McCoy points out that Tocqueville did not refer to American Exceptionalism as Newt Gingrich and Rick Santorum, both competing for the Republican Presidential nomination on firmly conservative platforms (what Mitt Romney would call ‘severe conservatism’ though oddly he applied that epithet, to his time as Governor of Massachusetts). McCoy goes on to claim that the phrase originates in communications between Stalin and American Communists, disappointed by the evident failure of the American working class to embrace Communist revolution. I am not able to judge that claim, but for the moment I’ll take it as true. Anyway, I’m more concerned with Tocqueville. Some of the comments posted criticised McCoy’s claim on the basis that a direct reference to the exceptional status of America can be found in Democracy in America. I tracked down that section online. Of course I have print copies in French and English, or course, but like most people I find quick checks like this easier online, or through the search function on a pdf, rather than thumbing through print copies and that thing at the back called an ‘index’.
The passage referred to is from the second volume, book II, ‘The Example of the Americans does not Prove that a Democratic People can have no Aptitude and No Taste for Science, Literature or Art‘. Tocqueville does there certainly refer to America as an exception, but not in favourable terms. Tocqueville is referring to the lack of science and interest in science, in America at that time, or so he thinks. I’m not qualified to judge his claim. The chapter as a whole is arguing that this lack of science in America does not show that democracies must lack interest in science. So Tocqueville does not here refer to ‘American Exceptionalism’ in the triumphalist sense attributed to him by some conservative Republicans, and McCoy is right to point that out. In general, despite what Gingrich et al think, Democracy in America is not a hymn to the greatness of America or its exceptional destiny. Tocqueville looks at America to argue that the world is moving towards democracy and that America shows the future, containing warnings about its dangers as well as benefits. He refers critically to to racism and slavery for example, and of course lack of original scientific theory .
It might surprise some people to find the the criticises ‘individualism’ in America, though meaning more what we might mean by egotism rather than individualism. It should also be understood that Tocqueville was very pro-Catholic (though not believing in the truth of Christianity, except possibly on his death bed) and regarded Protestantism as distinctly inferior, and Protestantism was very dominant in America at that time. In general, those who understand anything about French intellectuals and aristocrats of that time (and even now) would not expect them to elevate America above their own country, and Tocqueville fits into that pattern. He certainly did not think that America was the heroic exception, or a model to be followed. Odd that American ‘Exceptionalists’ clearly do believe that the rest of the world should imitate America.

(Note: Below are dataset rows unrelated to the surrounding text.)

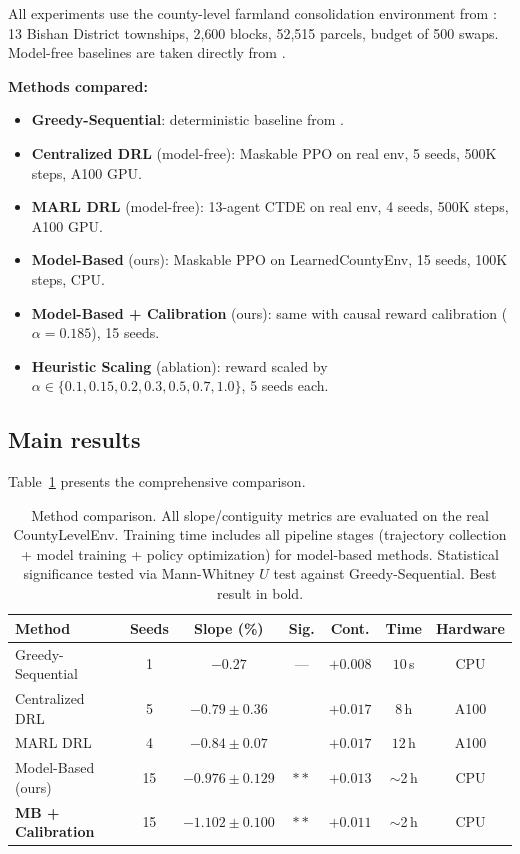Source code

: \documentclass[11pt]{article}
\begin{document}
All experiments use the county-level farmland consolidation environment from \citet{zhou2026county}: 13 Bishan District townships, 2{,}600 blocks, 52{,}515 parcels, budget of 500 swaps. Model-free baselines are taken directly from \citet{zhou2026county}.

\textbf{Methods compared:}
\begin{itemize}
\item \textbf{Greedy-Sequential}: deterministic baseline from \citet{zhou2026county}.
\item \textbf{Centralized DRL} (model-free): Maskable PPO on real env, 5 seeds, 500K steps, A100 GPU.
\item \textbf{MARL DRL} (model-free): 13-agent CTDE on real env, 4 seeds, 500K steps, A100 GPU.
\item \textbf{Model-Based} (ours): Maskable PPO on LearnedCountyEnv, 15 seeds, 100K steps, CPU.
\item \textbf{Model-Based + Calibration} (ours): same with causal reward calibration ($\alpha = 0.185$), 15 seeds.
\item \textbf{Heuristic Scaling} (ablation): reward scaled by $\alpha \in \{0.1, 0.15, 0.2, 0.3, 0.5, 0.7, 1.0\}$, 5 seeds each.
\end{itemize}

\subsection{Main results}

Table~\ref{tab:main} presents the comprehensive comparison.

\begin{table}[htbp]
\centering
\caption{Method comparison. All slope/contiguity metrics are evaluated on the real CountyLevelEnv. Training time includes all pipeline stages (trajectory collection + model training + policy optimization) for model-based methods. Statistical significance tested via Mann-Whitney $U$ test against Greedy-Sequential. Best result in bold.}
\label{tab:main}
\begin{tabular}{lcccccc}
\toprule
Method & Seeds & Slope (\%) & Sig. & Cont. & Time & Hardware \\
\midrule
Greedy-Sequential      & 1  & $-0.27$              & ---  & $+0.008$ & $10$\,s   & CPU \\
Centralized DRL        & 5  & $-0.79 \pm 0.36$     &      & $+0.017$ & $8$\,h    & A100 \\
MARL DRL               & 4  & $-0.84 \pm 0.07$     &      & $+0.017$ & $12$\,h   & A100 \\
\midrule
Model-Based (ours)     & 15 & $-0.976 \pm 0.129$   & $**$ & $+0.013$ & $\sim$2\,h & CPU \\
\textbf{MB + Calibration} & 15 & $\mathbf{-1.102 \pm 0.100}$ & $**$ & $+0.011$ & $\sim$2\,h & CPU \\
\bottomrule
\end{tabular}
\end{table}
\end{document}

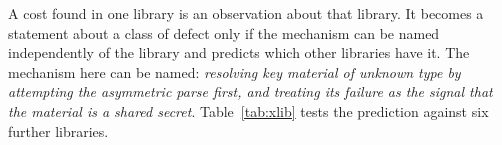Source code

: \documentclass[pdflatex,sn-basic,twocolumn]{sn-jnl}%
\providecommand{\DIFdelbegin}{} %
\newcommand{\DIFscaledelfig}{0.5}
\newlength{\DIFdelgraphicswidth} %
\newlength{\DIFdelgraphicsheight} %
\newcommand{\DIFdelincludegraphics}[2][]{%
\sbox{\DIFdelgraphicsbox}{\DIFOincludegraphics[#1]{#2}}%
\settoboxwidth{\DIFdelgraphicswidth}{\DIFdelgraphicsbox} %
\settoboxtotalheight{\DIFdelgraphicsheight}{\DIFdelgraphicsbox} %
\scalebox{\DIFscaledelfig}{%
\parbox[b]{\DIFdelgraphicswidth}{\usebox{\DIFdelgraphicsbox}\\[-\baselineskip] \rule{\DIFdelgraphicswidth}{0em}}\llap{\resizebox{\DIFdelgraphicswidth}{\DIFdelgraphicsheight}{%
\setlength{\unitlength}{\DIFdelgraphicswidth}%
\begin{picture}(1,1)%
\thicklines\linethickness{2pt} %
{\color[rgb]{1,0,0}\put(0,0){\framebox(1,1){}}}%
{\color[rgb]{1,0,0}\put(0,0){\line( 1,1){1}}}%
{\color[rgb]{1,0,0}\put(0,1){\line(1,-1){1}}}%
\end{picture}%
}\hspace*{3pt}}} %
} %
\DeclareRobustCommand{\DIFdelbegin}{\DIFOdelbegin \let\includegraphics\DIFdelincludegraphics} %
\begin{document}
A cost found in one library is an observation about that library. It becomes a
statement about a class of defect only if the mechanism can be named
independently of the library and predicts which other libraries have it. The
mechanism here can be named: \emph{resolving key material of unknown type by
attempting the asymmetric parse first, and treating its failure as the signal
that the material is a shared secret}. Table~\ref{tab:xlib} tests the
prediction against six further libraries.

\DIFdelbegin %
\end{document}
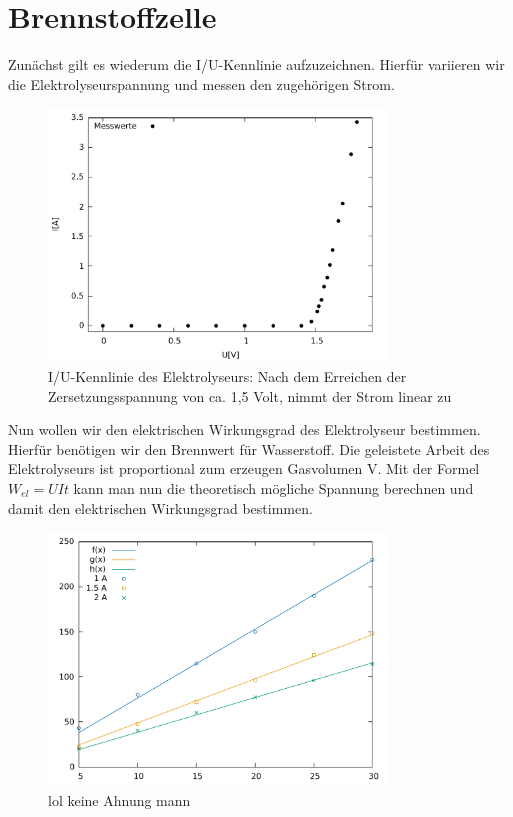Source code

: \section{Brennstoffzelle}
Zunächst gilt es wiederum die I/U-Kennlinie aufzuzeichnen. Hierfür variieren wir die Elektrolyseurspannung und messen den zugehörigen Strom.
\begin{figure}[htbp]
	\centering
	\includegraphics[width=0.8\textwidth]{mess/aufg7.pdf}
	\caption{I/U-Kennlinie des Elektrolyseurs: Nach dem Erreichen der Zersetzungsspannung von ca. 1,5 Volt, nimmt der Strom linear zu}
	\label{a7}
\end{figure}

Nun wollen wir den elektrischen Wirkungsgrad des Elektrolyseur bestimmen. Hierfür benötigen wir den Brennwert für Wasserstoff. 
Die geleistete Arbeit des Elektrolyseurs ist proportional zum erzeugen Gasvolumen V. Mit der Formel $W_{el}=UIt$ kann man nun die theoretisch mögliche Spannung berechnen und damit den elektrischen Wirkungsgrad bestimmen.
\begin{figure}[htbp]
	\centering
	\includegraphics[width=0.8\textwidth]{mess/aufg8.pdf}
	\caption{lol keine Ahnung mann}
	\label{a8}
\end{figure}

In general, Tocqueville was too great and too complex a thinker to be dragged into partisan party rhetoric or the pamphleteering of attack politicians who like to think of themselves as philosopher princes. Tocqueville’s admirers, and political thinkers influenced by Tocqueville, cover a very wide range or views. There’s certainly an element of aggressive French national pride about him, but also of localism and respect for different within nations. He argued for the role of property and commercial life in prosperity and liberty, but also for a social minimum and a pragmatic approach to political life which goes against some of the absolutist conservatism or libertarianism which sometimes seeks comfort in him. As far as I can imagine him in contemporary politics, I see him as overall a moderate libertarian in social and economic issues, with a tendency to shift unpredictably between social democratic, conservative and libertarian policies according to issues and circumstances . In the fields of national identity and international relations, I see him combining a belief in French grandeur with the grandeur of the European project, and with advocacy of friendship between all democratic peoples expressed through international institutions of a kind in harmony with national pride. I’m very sure he would not be an advocate of America the unique power, or of its imperial destiny soaring above weak willed Europe; and that he would have hated and despised that strong element of American conservative national chauvinism, which make a virtue of France bashing.